[REQUIRED ACTION]
Begin at the line containing "- code split" and copy each line exactly through the end of the records, leaving out what comes before.

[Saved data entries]
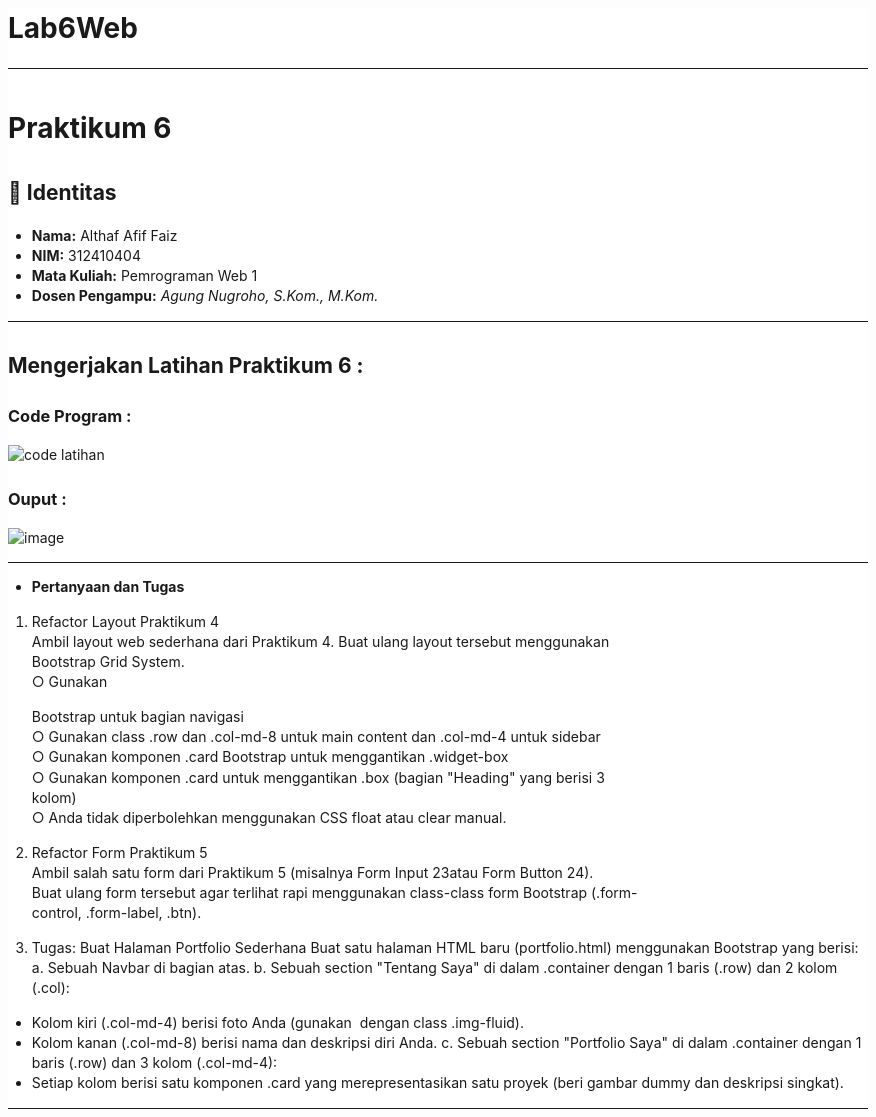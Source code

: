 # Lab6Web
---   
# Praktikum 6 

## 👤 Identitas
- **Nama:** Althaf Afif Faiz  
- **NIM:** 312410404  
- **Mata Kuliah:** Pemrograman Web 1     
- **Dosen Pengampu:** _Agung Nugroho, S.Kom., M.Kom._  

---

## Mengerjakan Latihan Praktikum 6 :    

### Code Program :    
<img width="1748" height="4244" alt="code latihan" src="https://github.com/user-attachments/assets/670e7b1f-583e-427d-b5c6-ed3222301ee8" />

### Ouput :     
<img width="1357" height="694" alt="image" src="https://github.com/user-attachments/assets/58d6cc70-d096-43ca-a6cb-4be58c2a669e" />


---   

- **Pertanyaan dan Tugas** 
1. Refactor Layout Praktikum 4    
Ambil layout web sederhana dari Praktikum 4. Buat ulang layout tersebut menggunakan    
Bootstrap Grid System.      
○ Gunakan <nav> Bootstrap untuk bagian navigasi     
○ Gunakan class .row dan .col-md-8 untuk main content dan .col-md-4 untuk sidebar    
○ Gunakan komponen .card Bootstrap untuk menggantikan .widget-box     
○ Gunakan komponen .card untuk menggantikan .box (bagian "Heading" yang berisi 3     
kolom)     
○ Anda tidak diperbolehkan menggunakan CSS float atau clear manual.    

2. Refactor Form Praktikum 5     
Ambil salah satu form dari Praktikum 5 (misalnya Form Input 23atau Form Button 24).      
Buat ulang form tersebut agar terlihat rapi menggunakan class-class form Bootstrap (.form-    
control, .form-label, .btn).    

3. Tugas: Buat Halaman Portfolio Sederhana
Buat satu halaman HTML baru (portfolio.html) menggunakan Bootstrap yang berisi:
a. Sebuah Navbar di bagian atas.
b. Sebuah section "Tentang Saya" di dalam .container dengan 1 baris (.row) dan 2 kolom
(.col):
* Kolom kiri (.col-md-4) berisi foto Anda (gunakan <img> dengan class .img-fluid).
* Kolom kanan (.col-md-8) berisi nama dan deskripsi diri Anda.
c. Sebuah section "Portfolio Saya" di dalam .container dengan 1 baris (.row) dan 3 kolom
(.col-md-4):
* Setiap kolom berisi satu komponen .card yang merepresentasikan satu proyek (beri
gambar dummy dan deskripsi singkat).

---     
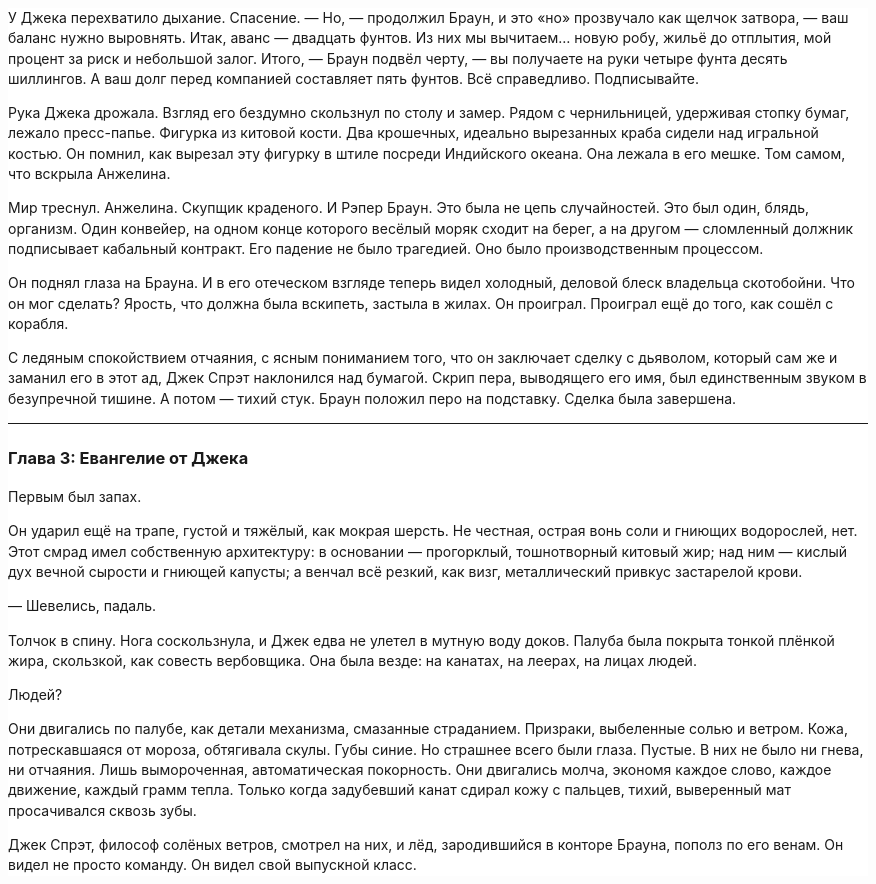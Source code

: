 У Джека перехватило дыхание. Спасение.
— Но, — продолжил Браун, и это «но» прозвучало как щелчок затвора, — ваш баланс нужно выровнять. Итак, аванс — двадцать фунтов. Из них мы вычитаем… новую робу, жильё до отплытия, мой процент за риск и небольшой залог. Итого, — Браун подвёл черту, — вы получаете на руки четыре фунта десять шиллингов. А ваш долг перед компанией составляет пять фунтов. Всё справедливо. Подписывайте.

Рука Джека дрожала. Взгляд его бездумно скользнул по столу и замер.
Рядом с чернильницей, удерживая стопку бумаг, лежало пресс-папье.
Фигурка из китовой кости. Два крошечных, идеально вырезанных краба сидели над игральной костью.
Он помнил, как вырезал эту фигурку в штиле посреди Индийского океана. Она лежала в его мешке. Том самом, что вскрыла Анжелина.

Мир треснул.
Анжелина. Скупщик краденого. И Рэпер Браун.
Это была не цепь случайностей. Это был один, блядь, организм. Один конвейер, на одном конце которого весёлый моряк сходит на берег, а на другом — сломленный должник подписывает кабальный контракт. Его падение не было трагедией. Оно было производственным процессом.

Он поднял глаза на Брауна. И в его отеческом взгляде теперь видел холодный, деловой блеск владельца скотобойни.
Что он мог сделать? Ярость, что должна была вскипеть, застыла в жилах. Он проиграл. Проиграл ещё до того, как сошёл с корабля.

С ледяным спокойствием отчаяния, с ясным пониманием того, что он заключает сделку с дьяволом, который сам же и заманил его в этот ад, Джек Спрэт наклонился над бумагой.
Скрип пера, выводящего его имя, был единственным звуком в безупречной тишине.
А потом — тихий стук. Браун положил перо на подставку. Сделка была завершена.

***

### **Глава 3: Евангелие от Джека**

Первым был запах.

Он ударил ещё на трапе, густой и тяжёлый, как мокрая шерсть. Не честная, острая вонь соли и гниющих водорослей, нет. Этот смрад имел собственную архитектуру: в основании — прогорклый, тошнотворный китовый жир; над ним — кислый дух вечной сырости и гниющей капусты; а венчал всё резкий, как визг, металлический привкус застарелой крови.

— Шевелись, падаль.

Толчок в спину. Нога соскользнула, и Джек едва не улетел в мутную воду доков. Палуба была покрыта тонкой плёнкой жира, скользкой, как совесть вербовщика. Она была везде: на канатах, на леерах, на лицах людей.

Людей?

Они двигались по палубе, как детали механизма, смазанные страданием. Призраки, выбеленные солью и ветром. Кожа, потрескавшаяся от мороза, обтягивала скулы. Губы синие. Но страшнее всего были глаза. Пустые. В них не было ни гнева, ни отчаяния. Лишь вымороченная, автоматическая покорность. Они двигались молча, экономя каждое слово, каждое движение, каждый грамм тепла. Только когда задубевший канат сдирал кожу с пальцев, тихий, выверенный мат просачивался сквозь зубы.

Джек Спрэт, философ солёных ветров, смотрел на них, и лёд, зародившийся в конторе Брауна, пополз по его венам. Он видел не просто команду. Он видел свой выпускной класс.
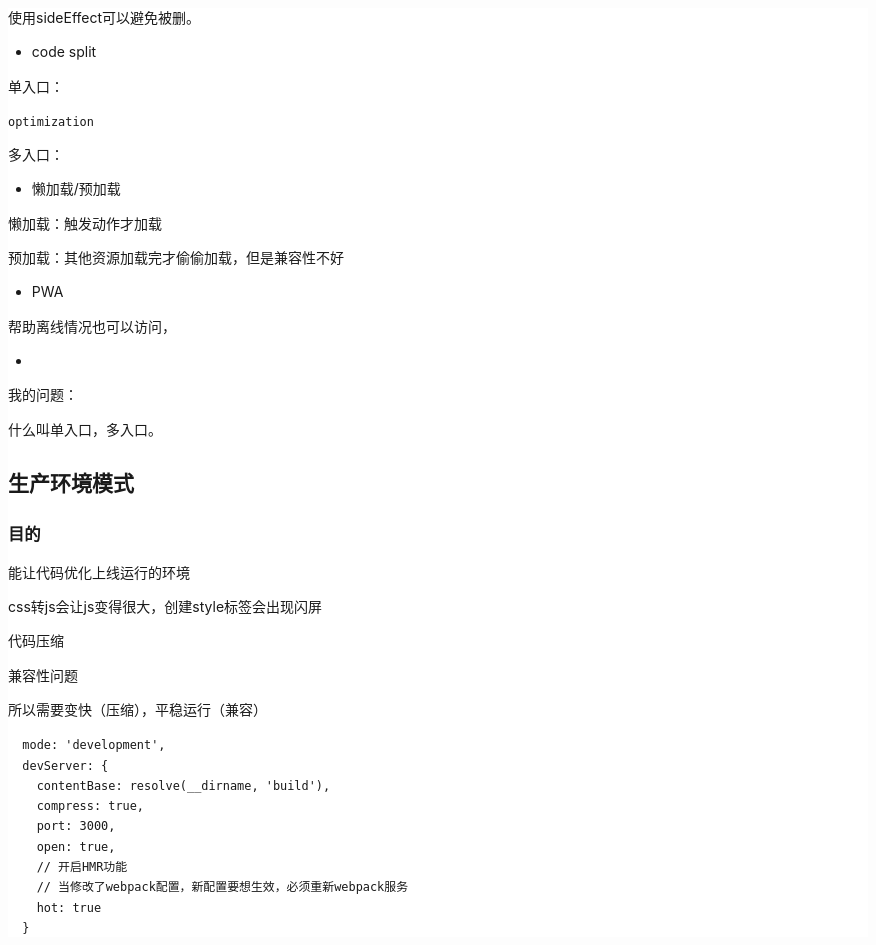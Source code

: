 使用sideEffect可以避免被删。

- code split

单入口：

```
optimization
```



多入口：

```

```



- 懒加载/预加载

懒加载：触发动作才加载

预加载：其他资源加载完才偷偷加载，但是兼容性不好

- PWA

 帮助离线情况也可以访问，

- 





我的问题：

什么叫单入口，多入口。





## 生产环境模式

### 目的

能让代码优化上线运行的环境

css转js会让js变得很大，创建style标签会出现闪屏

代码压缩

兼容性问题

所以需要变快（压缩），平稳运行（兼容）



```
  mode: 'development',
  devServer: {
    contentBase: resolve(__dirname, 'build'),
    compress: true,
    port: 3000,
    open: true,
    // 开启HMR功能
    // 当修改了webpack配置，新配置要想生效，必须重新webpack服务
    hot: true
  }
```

[RESULT FOR THIS EXERCISE]
- code split

单入口：

```
optimization
```



多入口：

```

```



- 懒加载/预加载

懒加载：触发动作才加载

预加载：其他资源加载完才偷偷加载，但是兼容性不好

- PWA

 帮助离线情况也可以访问，

- 





我的问题：

什么叫单入口，多入口。





## 生产环境模式

### 目的

能让代码优化上线运行的环境

css转js会让js变得很大，创建style标签会出现闪屏

代码压缩

兼容性问题

所以需要变快（压缩），平稳运行（兼容）



```
  mode: 'development',
  devServer: {
    contentBase: resolve(__dirname, 'build'),
    compress: true,
    port: 3000,
    open: true,
    // 开启HMR功能
    // 当修改了webpack配置，新配置要想生效，必须重新webpack服务
    hot: true
  }
```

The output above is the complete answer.